Directions:
The word "Services" marks the lines you need; copy each of them from the data.

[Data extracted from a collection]
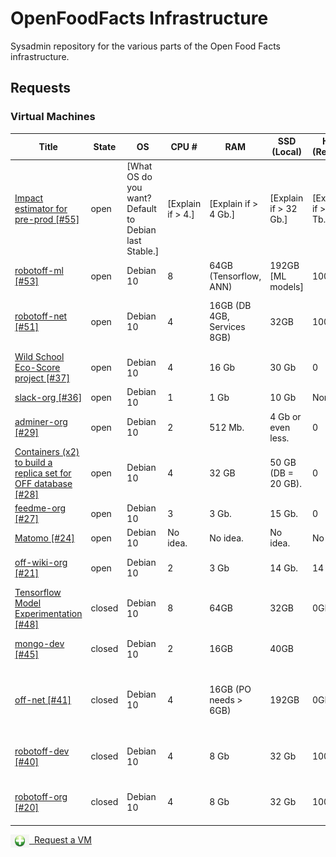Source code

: # OpenFoodFacts Infrastructure
Sysadmin repository for the various parts of the Open Food Facts infrastructure.

## Requests

### Virtual Machines

<!-- VM table -->
|                                                                      Title                                                                      |State |                         OS                          |      CPU #      |            RAM            |     SSD (Local)     |    HDD (Remote)    |                                                Services                                                |
|-------------------------------------------------------------------------------------------------------------------------------------------------|------|-----------------------------------------------------|-----------------|---------------------------|---------------------|--------------------|--------------------------------------------------------------------------------------------------------|
|<a href=https://github.com/openfoodfacts/openfoodfacts-infrastructure/issues/55>Impact estimator for pre-prod [#55]</a>                          |open  |[What OS do you want? Default to Debian last Stable.]|[Explain if > 4.]|[Explain if > 4 Gb.]       |[Explain if > 32 Gb.]|[Explain if > 1 Tb.]|[This is just for information. The machine is provided bare. Example: PostgreSQL, Node.js, Apache, etc.]|
|<a href=https://github.com/openfoodfacts/openfoodfacts-infrastructure/issues/53> robotoff-ml [#53]</a>                                           |open  |Debian 10                                            |8                |64GB (Tensorflow, ANN)     |192GB [ML models]    |100GB               |Tensorflow + ElasticSearch                                                                              |
|<a href=https://github.com/openfoodfacts/openfoodfacts-infrastructure/issues/51> robotoff-net [#51]</a>                                          |open  |Debian 10                                            |4                |16GB (DB 4GB, Services 8GB)|32GB                 |100GB               |Robotoff API + Schedulers + Workers, PostgreSQL DB                                                      |
|<a href=https://github.com/openfoodfacts/openfoodfacts-infrastructure/issues/37> Wild School Eco-Score project [#37]</a>                         |open  |Debian 10                                            |4                |16 Gb                      |30 Gb                |0                   |MongoDB                                                                                                 |
|<a href=https://github.com/openfoodfacts/openfoodfacts-infrastructure/issues/36> slack-org [#36]</a>                                             |open  |Debian 10                                            |1                |1 Gb                       |10 Gb                |None                |Node.js                                                                                                 |
|<a href=https://github.com/openfoodfacts/openfoodfacts-infrastructure/issues/29> adminer-org [#29]</a>                                           |open  |Debian 10                                            |2                |512 Mb.                    |4 Gb or even less.   |0                   |Nginx, PHP, Adminer.                                                                                    |
|<a href=https://github.com/openfoodfacts/openfoodfacts-infrastructure/issues/28>Containers (x2) to build a replica set for OFF database [#28]</a>|open  |Debian 10                                            |4                |32 GB                      |50 GB (DB = 20 GB).  |0                   |Mongodb.                                                                                                |
|<a href=https://github.com/openfoodfacts/openfoodfacts-infrastructure/issues/27> feedme-org [#27]</a>                                            |open  |Debian 10                                            |3                |3 Gb.                      |15 Gb.               |0                   |PostgreSQL, Node.js, Nginx.                                                                             |
|<a href=https://github.com/openfoodfacts/openfoodfacts-infrastructure/issues/24> Matomo [#24]</a>                                                |open  |Debian 10                                            |No idea.         |No idea.                   |No idea.             |No idea.            |LAMP                                                                                                    |
|<a href=https://github.com/openfoodfacts/openfoodfacts-infrastructure/issues/21> off-wiki-org [#21]</a>                                          |open  |Debian 10                                            |2                |3 Gb                       |14 Gb.               |14 Gb               |Apache, PHP, MySQL, Mediawiki.                                                                          |
|<a href=https://github.com/openfoodfacts/openfoodfacts-infrastructure/issues/48> Tensorflow Model Experimentation [#48]</a>                      |closed|Debian 10                                            |8                |64GB                       |32GB                 |0GB                 |Tensorflow experiments                                                                                  |
|<a href=https://github.com/openfoodfacts/openfoodfacts-infrastructure/issues/45> mongo-dev [#45]</a>                                             |closed|Debian 10                                            |2                |16GB                       |40GB                 |                    |MongoDB running in Docker                                                                               |
|<a href=https://github.com/openfoodfacts/openfoodfacts-infrastructure/issues/41> off-net [#41]</a>                                               |closed|Debian 10                                            |4                |16GB (PO needs > 6GB)      |192GB                |0GB                 |ProductOpener frontend + backend, MongoDB, PostgreSQL, Memcached                                        |
|<a href=https://github.com/openfoodfacts/openfoodfacts-infrastructure/issues/40> robotoff-dev [#40]</a>                                          |closed|Debian 10                                            |4                |8 Gb                       |32 Gb                |100 Gb              |robotoff, elastic search, tensorflow, postgresql                                                        |
|<a href=https://github.com/openfoodfacts/openfoodfacts-infrastructure/issues/20> robotoff-org [#20]</a>                                          |closed|Debian 10                                            |4                |8 Gb                       |32 Gb                |100 Gb              |robotoff, elastic search, tensorflow, postgresql                                                        |
<!-- VM table -->

<a href="https://github.com/openfoodfacts/openfoodfacts-infrastructure/issues/new?assignees=cquest&labels=container&template=vm-template.md&title="><img src="./scripts/add.png" style="background: transparent; vertical-align: middle" width="30"/>&nbsp;&nbsp;Request a VM</img></a>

Output:
|                                                                      Title                                                                      |State |                         OS                          |      CPU #      |            RAM            |     SSD (Local)     |    HDD (Remote)    |                                                Services                                                |
|<a href=https://github.com/openfoodfacts/openfoodfacts-infrastructure/issues/51> robotoff-net [#51]</a>                                          |open  |Debian 10                                            |4                |16GB (DB 4GB, Services 8GB)|32GB                 |100GB               |Robotoff API + Schedulers + Workers, PostgreSQL DB                                                      |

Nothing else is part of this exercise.